On Apr 16, 2021, at 10:45 AM, Ethin Probst <harlydavidsen@gmail.com> wrote:

Yes, three APIs (maybe like this) would work well:
- Start, Stop: begin playback of a stream
- SetVolume, GetVolume, Mute, Unmute: control volume of output and enable muting
- CreateStream, ReleaseStream, SetStreamSampleRate: Control sample
rate of stream (but not sample format since Signed 16-bit PCM is
enough)
Marvin, how do you suggest we make the events then? We need some way
of notifying the caller that the stream has concluded. We could make
the driver create the event and pass it back to the caller as an
event, but you'd still have dangling pointers (this is C, after all).
We could just make a IsPlaying() function and WaitForCompletion()
function and allow the driver to do the event handling -- would that
work?


Ethin,

I can adapt my example from earlier in the thread for how to do async EFI APIs. 

/**
  The struct of Audio Token.
**/
typedef struct {

  ///
  /// Event will be signaled when the read audo has been played.
  /// If only synchronous playback is supported the Event must still get signaled. 
  ///
  EFI_EVENT               Event;

  ///
  /// Defines whether or not the signaled event encountered an error.
  ///
  EFI_STATUS              TransactionStatus;
} CODE_FIRST_HDA_AUDIO_TOKEN;

/**
  Play synchronous or asynchronous audio. If Token is passed in the audio is played
  asynchronously, if Token is NULL then this call blocks until the Audio is complete. 

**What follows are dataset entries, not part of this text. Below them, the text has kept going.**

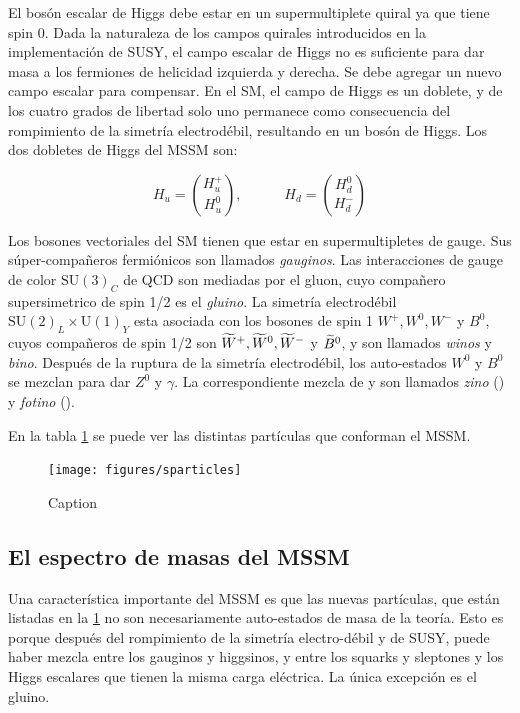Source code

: El bosón escalar de Higgs debe estar en un supermultiplete quiral ya
que tiene spin 0. Dada la naturaleza de los campos quirales
introducidos en la implementación de SUSY, el campo escalar de Higgs
no es suficiente para dar masa a los fermiones de helicidad izquierda
y derecha. Se debe agregar un nuevo campo escalar para compensar. En
el SM, el campo de Higgs es un doblete, y de los cuatro grados de
libertad solo uno permanece como consecuencia del rompimiento de la
simetría electrodébil, resultando en un bosón de Higgs. Los dos
dobletes de Higgs del MSSM son:

\begin{equation}
  H_u = \binom{H_u^+}{H_u^0}, \quad \quad \quad H_d =
  \binom{H_d^0}{H_d^-}
\end{equation}

Los bosones vectoriales del SM tienen que estar en supermultipletes de
gauge. Sus súper-compañeros fermiónicos son llamados \emph{gauginos}.
Las interacciones de gauge de color $\text{SU}(3)_C$ de QCD son
mediadas por el gluon, cuyo compañero supersimetrico de spin 1/2 es el
\emph{gluino}. La simetría electrodébil $\text{SU}(2)_L \times
\text{U}(1)_Y$ esta asociada con los bosones de spin 1 $W^+, W^0, W^-$
y $B^0$, cuyos compañeros de spin 1/2 son $\widetilde{W}^+, \widetilde{W}^0,
\widetilde{W}^-$ y $\widetilde{B}^0$, y son llamados \emph{winos} y \emph{bino}.
Después de la ruptura de la simetría electrodébil, los auto-estados
$W^0$ y $B^0$ se mezclan para dar $Z^0$ y $\gamma$. La correspondiente
mezcla de {\winozero} y {\bino} son llamados \emph{zino} (\zino) y
\emph{fotino} (\photino).

En la tabla \ref{tab:sparticles} se puede ver las distintas
partículas que conforman el MSSM.

\begin{figure}[h]
  \centering \texttt{[image: figures/sparticles]}
  \caption{Caption}
  \label{tab:sparticles}
\end{figure}


\subsection{El espectro de masas del MSSM}

Una característica importante del MSSM es que las nuevas partículas,
que están listadas en la \cref{tab:sparticles} no son necesariamente
auto-estados de masa de la teoría. Esto es porque después del
rompimiento de la simetría electro-débil y de SUSY, puede haber mezcla
entre los gauginos y higgsinos, y entre los squarks y sleptones y los
Higgs escalares que tienen la misma carga eléctrica. La única
excepción es el gluino.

  @param[in]      This         A pointer to the CODE_FIRST_HDA_AUDIO_PROTOCOL instance.
  @param[in, out] Token        A pointer to the token associated with the transaction.
                               If NULL this functions blocks until audio play back is complete.

  @retval EFI_SUCCESS           The audio started playing. 
  @retval EFI_OUT_OF_RESOURCES  The request could not be completed due to a lack of resources.
  @retval EFI_INVALID_PARAMETER One or more parameters are invalid.

**/
typedef
EFI_STATUS
(EFIAPI *CODE_FIRST_HDA_AUDIO_PROTOCOL_PLAY_STREAM)(
  IN     CODE_FIRST_HDA_AUDIO_PROTOCOL   *This,
  IN OUT CODE_FIRST_HDA_AUDIO_TOKEN      *Token     OPTIONAL
  );


You can fake out the asynchronous interface in your synchronous flow by ….


if (Token != NULL) {
  Token->TransactionStatus = Status;  // return value from sync call
  gBS->SignalEvent (Token->Event);
}

This just gives the caller the experience that the event was signaled before the call returned, which is legal for an async API. 

The caller allocates a CODE_FIRST_HDA_AUDIO_TOKEN and creates an Event that has an associated callback function. Then calls gAudio->PlayStream (gAudio, Token); and the callers callback function fires when the audio stream completes. 

Thanks,

Andrew Fish

On 4/16/21, Andrew Fish <afish@apple.com> wrote:


On Apr 16, 2021, at 4:34 AM, Leif Lindholm <leif@nuviainc.com> wrote:

Hi Ethin,

I think we also want to have a SetMode function, even if we don't get
around to implement proper support for it as part of GSoC (although I
expect at least for virtio, that should be pretty straightforward).


Leif,

I’m think if we have an API to load the buffer and a 2nd API to play the
buffer an optional 3rd API could configure the streams.

It's quite likely that speech for UI would be stored as 8kHz (or
20kHz) in some systems, whereas the example for playing a tune in GRUB
would more likely be a 44.1 kHz mp3/wav/ogg/flac.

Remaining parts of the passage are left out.